**Exercise goal**:
Down to the last line, the material below should be reproduced exactly.
_ _ _ _ _
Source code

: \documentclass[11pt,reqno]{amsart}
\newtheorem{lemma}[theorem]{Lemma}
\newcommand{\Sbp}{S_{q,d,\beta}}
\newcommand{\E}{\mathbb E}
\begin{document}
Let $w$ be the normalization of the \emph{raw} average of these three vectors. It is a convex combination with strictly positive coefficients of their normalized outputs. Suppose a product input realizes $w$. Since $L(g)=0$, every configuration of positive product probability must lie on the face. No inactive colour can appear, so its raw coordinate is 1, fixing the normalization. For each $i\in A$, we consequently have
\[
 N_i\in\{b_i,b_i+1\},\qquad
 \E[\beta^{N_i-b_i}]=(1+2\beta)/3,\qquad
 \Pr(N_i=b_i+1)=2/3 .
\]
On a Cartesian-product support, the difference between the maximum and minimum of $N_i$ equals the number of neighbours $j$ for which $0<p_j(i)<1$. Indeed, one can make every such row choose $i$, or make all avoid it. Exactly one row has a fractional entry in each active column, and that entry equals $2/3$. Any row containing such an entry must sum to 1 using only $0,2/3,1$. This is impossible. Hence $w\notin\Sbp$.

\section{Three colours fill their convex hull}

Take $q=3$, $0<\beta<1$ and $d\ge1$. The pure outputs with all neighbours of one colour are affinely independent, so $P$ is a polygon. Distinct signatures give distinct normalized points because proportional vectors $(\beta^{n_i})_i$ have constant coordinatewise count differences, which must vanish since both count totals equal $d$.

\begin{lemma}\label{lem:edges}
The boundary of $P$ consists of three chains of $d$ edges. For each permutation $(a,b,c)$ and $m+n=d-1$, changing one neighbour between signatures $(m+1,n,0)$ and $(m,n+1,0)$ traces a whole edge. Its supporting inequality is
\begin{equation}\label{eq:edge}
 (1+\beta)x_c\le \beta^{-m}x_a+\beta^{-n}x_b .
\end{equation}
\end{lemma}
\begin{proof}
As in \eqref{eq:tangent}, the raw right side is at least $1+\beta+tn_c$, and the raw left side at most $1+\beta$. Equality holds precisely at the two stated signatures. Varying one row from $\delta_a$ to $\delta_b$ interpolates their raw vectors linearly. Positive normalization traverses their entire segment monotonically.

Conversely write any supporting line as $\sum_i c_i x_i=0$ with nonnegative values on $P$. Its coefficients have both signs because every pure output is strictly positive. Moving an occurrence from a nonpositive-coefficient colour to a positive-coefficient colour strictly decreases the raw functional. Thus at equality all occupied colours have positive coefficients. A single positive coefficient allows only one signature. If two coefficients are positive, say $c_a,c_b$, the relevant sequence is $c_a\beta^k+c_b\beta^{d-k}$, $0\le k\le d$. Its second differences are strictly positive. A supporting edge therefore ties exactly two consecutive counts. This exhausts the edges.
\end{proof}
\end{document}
_ _ _ _ _
**Written response**:
Source code

: \documentclass[11pt,reqno]{amsart}
\newtheorem{lemma}[theorem]{Lemma}
\newcommand{\Sbp}{S_{q,d,\beta}}
\newcommand{\E}{\mathbb E}
\begin{document}
Let $w$ be the normalization of the \emph{raw} average of these three vectors. It is a convex combination with strictly positive coefficients of their normalized outputs. Suppose a product input realizes $w$. Since $L(g)=0$, every configuration of positive product probability must lie on the face. No inactive colour can appear, so its raw coordinate is 1, fixing the normalization. For each $i\in A$, we consequently have
\[
 N_i\in\{b_i,b_i+1\},\qquad
 \E[\beta^{N_i-b_i}]=(1+2\beta)/3,\qquad
 \Pr(N_i=b_i+1)=2/3 .
\]
On a Cartesian-product support, the difference between the maximum and minimum of $N_i$ equals the number of neighbours $j$ for which $0<p_j(i)<1$. Indeed, one can make every such row choose $i$, or make all avoid it. Exactly one row has a fractional entry in each active column, and that entry equals $2/3$. Any row containing such an entry must sum to 1 using only $0,2/3,1$. This is impossible. Hence $w\notin\Sbp$.

\section{Three colours fill their convex hull}

Take $q=3$, $0<\beta<1$ and $d\ge1$. The pure outputs with all neighbours of one colour are affinely independent, so $P$ is a polygon. Distinct signatures give distinct normalized points because proportional vectors $(\beta^{n_i})_i$ have constant coordinatewise count differences, which must vanish since both count totals equal $d$.

\begin{lemma}\label{lem:edges}
The boundary of $P$ consists of three chains of $d$ edges. For each permutation $(a,b,c)$ and $m+n=d-1$, changing one neighbour between signatures $(m+1,n,0)$ and $(m,n+1,0)$ traces a whole edge. Its supporting inequality is
\begin{equation}\label{eq:edge}
 (1+\beta)x_c\le \beta^{-m}x_a+\beta^{-n}x_b .
\end{equation}
\end{lemma}
\begin{proof}
As in \eqref{eq:tangent}, the raw right side is at least $1+\beta+tn_c$, and the raw left side at most $1+\beta$. Equality holds precisely at the two stated signatures. Varying one row from $\delta_a$ to $\delta_b$ interpolates their raw vectors linearly. Positive normalization traverses their entire segment monotonically.

Conversely write any supporting line as $\sum_i c_i x_i=0$ with nonnegative values on $P$. Its coefficients have both signs because every pure output is strictly positive. Moving an occurrence from a nonpositive-coefficient colour to a positive-coefficient colour strictly decreases the raw functional. Thus at equality all occupied colours have positive coefficients. A single positive coefficient allows only one signature. If two coefficients are positive, say $c_a,c_b$, the relevant sequence is $c_a\beta^k+c_b\beta^{d-k}$, $0\le k\le d$. Its second differences are strictly positive. A supporting edge therefore ties exactly two consecutive counts. This exhausts the edges.
\end{proof}
\end{document}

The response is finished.